Sunday, April 25, 2010

THE SUNDAY FUNNIES: APRIL 25, 2010


Hello Everybody! Ms. Waxy Dragon here!
First and foremost, I want to thank my friend Lazlo for pitching in when circumstances beyond my control kept me from being here last weekend. I will repay you the bail money somehow old pal.
Secondly: I WAS FRAMED! I never came within a hare's breath of that Easter Bunny! If he says I broke into his candy factory and tried to take all of next year's chocolate for myself, that bunny is lying through his cotton tail! I looked all over the place and couldn't find so much as an empty wrapper!
And third: I fully intend to sue that hare brained hare for all he's worth! How dare that rabbit put such a small amount of chocolate into such a big basket? Who cares about jelly beans, colored eggs, and stuffed toys when you LOVE chocolate!
Unfortunately, I cannot talk any more about all of that because then my lawyer will get mad at me too.
Anyway, last Thursday was Earth Day-, or in other words: the biggest Mother's Day celebration for the most important mother of all!
Where would we be without clear air, green grass, and clean water?
I'll tell you: NO WHERE!
Nothing would be growing here because this planet would be as dead as the proverbial door nail.
Of course I have yet to meet a live door nail, but I think that's besides the point.
This planet would no longer be capable of supporting life if we don't take care of it.
We would be without all the essentials for life: clear air to breath, clean water to drink, good soil to grow plants in.
And if we lose all of those, then we would have no way to grow more Cacao trees.
And if we lose the Cacao trees, then we would not have the Cacao seeds needed to help make chocolate.
And if this planet no longer has any chocolate...
Okay, while I try to calm down (the thought of no chocolate in the world is REALLY scary), I'll try to tell a few jokes.
Two kids are at the beach.
First Boy: "Are you tan from the sun?"
Second Boy: "No. I'm John from the Earth."
Can a vulcanologist graduate Magma Cum Lade?

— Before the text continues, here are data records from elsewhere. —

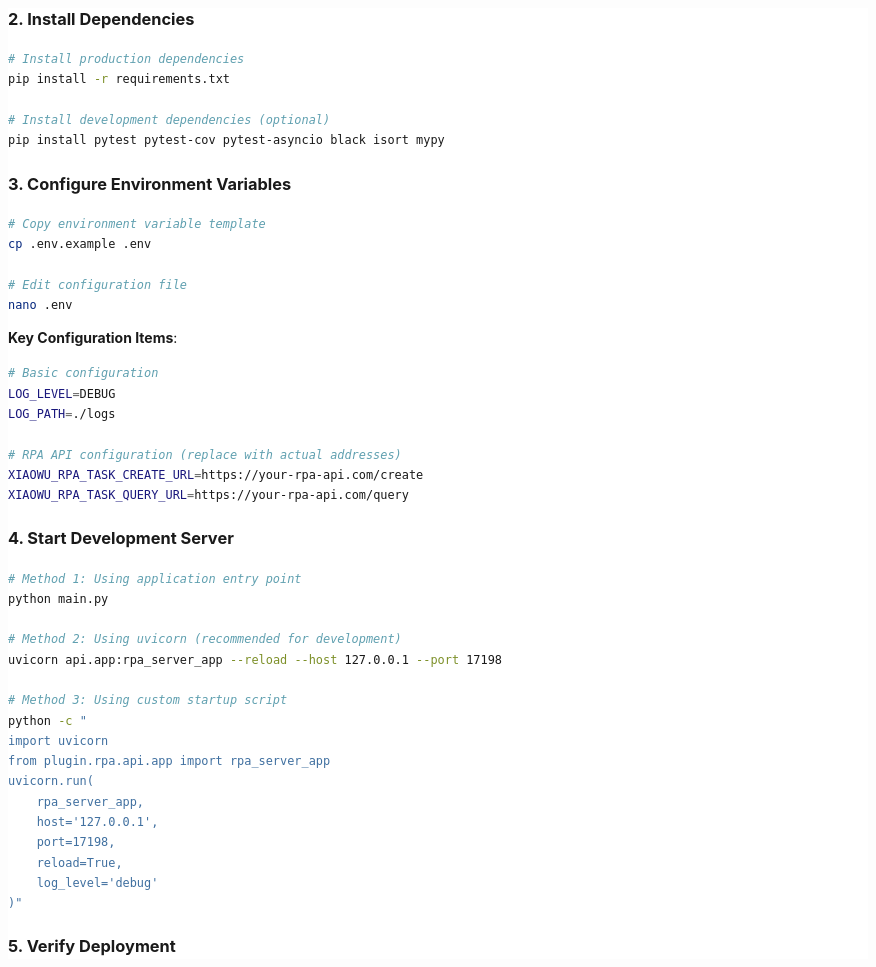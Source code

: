 ### 2. Install Dependencies

```bash
# Install production dependencies
pip install -r requirements.txt

# Install development dependencies (optional)
pip install pytest pytest-cov pytest-asyncio black isort mypy
```

### 3. Configure Environment Variables

```bash
# Copy environment variable template
cp .env.example .env

# Edit configuration file
nano .env
```

**Key Configuration Items**:
```bash
# Basic configuration
LOG_LEVEL=DEBUG
LOG_PATH=./logs

# RPA API configuration (replace with actual addresses)
XIAOWU_RPA_TASK_CREATE_URL=https://your-rpa-api.com/create
XIAOWU_RPA_TASK_QUERY_URL=https://your-rpa-api.com/query
```

### 4. Start Development Server

```bash
# Method 1: Using application entry point
python main.py

# Method 2: Using uvicorn (recommended for development)
uvicorn api.app:rpa_server_app --reload --host 127.0.0.1 --port 17198

# Method 3: Using custom startup script
python -c "
import uvicorn
from plugin.rpa.api.app import rpa_server_app
uvicorn.run(
    rpa_server_app,
    host='127.0.0.1',
    port=17198,
    reload=True,
    log_level='debug'
)"
```

### 5. Verify Deployment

Some people are able to tell what time it is by looking at the sun. I've tried, but could never see the numbers.
Now some people talk about leaving this planet to find a new one amongst the stars, but seriously folks: you know how much of a pain it is to move to begin with.
All that packing and trying to get your mail forwarded...
And even if you were amongst the stars, would you ever get any privacy?
All those paparazzi wanting to take pictures every moment of the day.
Besides, they never photograph my good side!
In any event, that's all the space I have for now.
Please come back next weekend for more Sunday Funnies! -wd.